Tutorial 3

Answer Model

HTML and DOM Fundamentals

  1. The parent element of <span class="price"> is <div class="product">.
    (The <span> is a direct child of this <div>)

  2. id vs class:

    • id: Must be unique per page (one element only). Use for scraping single, critical elements (e.g., main content container).
    • class: Can be reused across multiple elements. Use for scraping repeating structures (e.g., product cards, list items).
      Scraping tip: Prefer class for scalable patterns; use id only for guaranteed-unique anchors. Avoid id if values are dynamically generated (e.g., id="product-123").
  3. The two <p> elements are not siblings.

    • First <p>: Direct child of #container
    • Second <p>: Child of <section>, which is a child of #container
    • They share a common ancestor (#container) but reside in different branches of the DOM tree (no direct parent/child/sibling relationship).
  4. Why rvest fails with JS content:
    rvest parses static HTML only and does not execute JavaScript.

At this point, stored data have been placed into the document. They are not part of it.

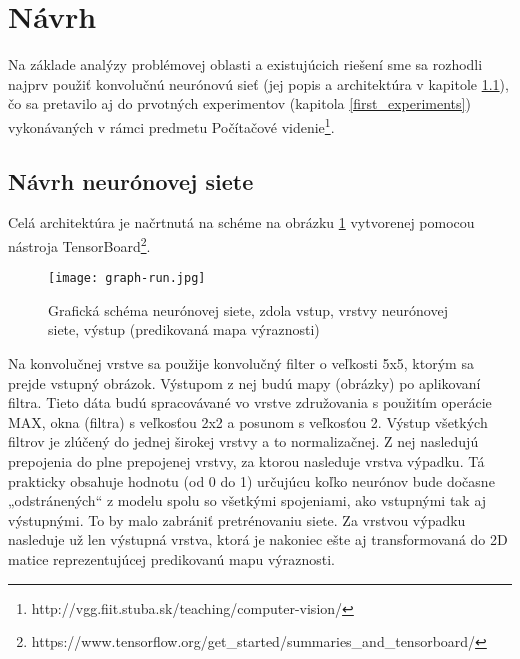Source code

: \newpage

\section{Návrh}

Na základe analýzy problémovej oblasti a existujúcich riešení sme sa rozhodli najprv použiť konvolučnú neurónovú sieť (jej popis a architektúra v kapitole \ref{nn_popis}), čo sa pretavilo aj do prvotných experimentov (kapitola \ref{first_experiments}) vykonávaných v rámci predmetu Počítačové videnie\footnote{http://vgg.fiit.stuba.sk/teaching/computer-vision/}.

\subsection{Návrh neurónovej siete}
\label{nn_popis}
\iffalse
K predikcii pohľadov na webové stránky je vhodné použiť konvolučnú neurónovú sieť, keďže webstránky sú vo forme obrázkov. Neurónová sieť bude predikovať priamo výslednú teplotnú mapu pohľadov (mapu výraznosti). Sieť by mala pozostávať z konvolučnej a združovacej vrstvy (vrstiev) pre spracovanie obrázku, nasledovaných normalizačnou vrstvou, plne prepojenou vrstvou a vrstvou výpadku (z angl. dropout layer). Za nimi nasleduje už len výstupná vrstva. Ako aktivačnú funkciu sme vybrali sigmoid, nakoľko sa bude predikovať mapa výraznosti, t. j. v podstate pravdepodobnosť pohľadu. 
\fi 
Celá architektúra je načrtnutá na schéme na obrázku \ref{my_tensorboard_cnn} vytvorenej pomocou nástroja  TensorBoard\footnote{https://www.tensorflow.org/get\_started/summaries\_and\_tensorboard/}.


\begin{figure}[H]
	\begin{center}\texttt{[image: graph-run.jpg]}
		\caption[Návrh neurónovej siete]{
			Grafická schéma neurónovej siete, zdola vstup, vrstvy neurónovej siete, výstup (predikovaná mapa výraznosti)
		}\label{my_tensorboard_cnn}
	\end{center}
\end{figure}
\iffalse
Na konvolučnej vrstve sa použije konvolučný filter o veľkosti 5x5, ktorým sa prejde vstupný obrázok. Výstupom z nej budú mapy (obrázky) po aplikovaní filtra. Tieto dáta budú spracovávané vo vrstve združovania s použitím operácie MAX, okna (filtra) s veľkosťou 2x2 a posunom s veľkosťou 2. Výstup všetkých filtrov je zlúčený do jednej širokej vrstvy a to normalizačnej. Z nej nasledujú prepojenia do plne prepojenej vrstvy, za ktorou nasleduje vrstva výpadku\cite{dropout}. Tá prakticky obsahuje hodnotu (od 0 do 1) určujúcu koľko neurónov bude dočasne „odstránených“ z modelu spolu so všetkými spojeniami, ako vstupnými tak aj výstupnými. To by malo zabrániť pretrénovaniu siete. Za vrstvou výpadku nasleduje už len výstupná vrstva, ktorá je nakoniec ešte aj transformovaná do 2D matice reprezentujúcej predikovanú mapu výraznosti.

Dynamic content (loaded via JS after initial page load) is absent in the raw HTML source.

    Alternatives:

    • RSelenium (browser automation)
    • splashr (headless browser via Docker)
    • playwright (modern browser control)
      Always verify if an API endpoint provides the data first (more efficient than browser automation).

CSS Selector Syntax

  1. a[href^="https://"]
  2. div.product.featured > span.price.sale

    (Uses child combinator > and combines both classes on <span> to avoid matching other .price spans)

  3. Difference:

    • div p: Selects all descendant <p> elements inside <div> (any depth)
    • div > p: Selects only direct children <p> elements of <div>

    Example where results differ:

    <div>
      <p>Matched by both</p>
      <article>
        <p>Matched ONLY by "div p"</p>
      </article>
    </div>
  4. ul > li:nth-of-type(3)

    (:nth-of-type(3) targets the 3rd <li> specifically; > ensures direct child of <ul>)

  5. [data-category*="electronics"]

    (*= matches attribute values containing the substring)

  6. span.stock.unavailable

    (Combines both classes to uniquely identify the “Out of Stock” span; avoids matching .available)

rvest Implementation

  1. Purpose of trimws(): Removes leading/trailing whitespace (including newlines, tabs) from extracted text.

    Example:

    # Raw HTML: <span>  $24.99  </span>
    html_text(html_element(page, "span"))        # Returns "  $24.99  "
    trimws(html_text(html_element(page, "span"))) # Returns "$24.99"
  2. html_element() vs html_elements():

    Function Use Case No Match Behavior
    html_element() Extract one element (e.g., page title) Returns NA if optional = TRUE; error if optional = FALSE (default)
    html_elements() Extract multiple elements (e.g., all product cards) Returns empty list (no error)

    Always use html_elements() for lists; use html_element(optional = TRUE) for optional single elements.

  3. Extract image URLs:

    page |>
      html_elements("img") |>
      html_attr("src")  # Extracts "src" attribute values
  4. Data structure: tables is a list of data frames (one per matched <table>). Access second table:

    tables[[2]]  # Double brackets for list element extraction
  5. Why optional = TRUE matters:

    Prevents script failure if an element is missing (common in production due to layout changes, A/B tests, or edge cases). Without it:

    html_element(page, ".promo-banner")  # Error if banner absent → halts entire script
    html_element(page, ".promo-banner", optional = TRUE)  # Returns NA → script continues

    Critical for robust, maintainable scrapers.

Workflow and Best Practices

  1. Generate URLs:

    urls <- paste0("https://store.com/item?id=", 1:50)
  2. Purpose of Sys.sleep(2):

    • Ethical: Respects server resources; complies with robots.txt crawl-delay directives
    • Practical: Prevents IP bans, rate-limiting blocks, or triggering anti-bot systems

    Always prioritize server load over scraping speed.

  3. Pre-scraping checks:

    1. robots.txt: Check https://target-site.com/robots.txt for disallowed paths
    2. Terms of Service: Verify scraping isn’t prohibited in legal/terms documentation
    3. Data sensitivity: Confirm data isn’t personal, copyrighted, or behind auth walls without permission
      Bonus: Check for a public API first (more reliable and ethical).
  4. Convert prices to numeric:

    library(readr)
    prices_raw <- c("$19.99", "$24.50", "$9.75")
    prices_clean <- parse_number(prices_raw)  # Handles currency symbols automatically
    # Output: [1] 19.99 24.50  9.75

    Alternative: as.numeric(sub("\\$", "", prices_raw))

  5. Why save raw extracted data: enables reproducible debugging and reprocessing without re-scraping.

    Time-saving scenario:
    > After cleaning 10,000 product prices, you discover a regex error converted “$1,299” to 1 (not 1299). With raw HTML snippets saved, you fix the cleaning script and reprocess in seconds. Without raw data, you must re-scrape all pages (risking blocks, delays, or changed content).

    Best practice: Save raw HTML fragments alongside cleaned data (e.g., write_rds(raw_html, "raw_data.rds")).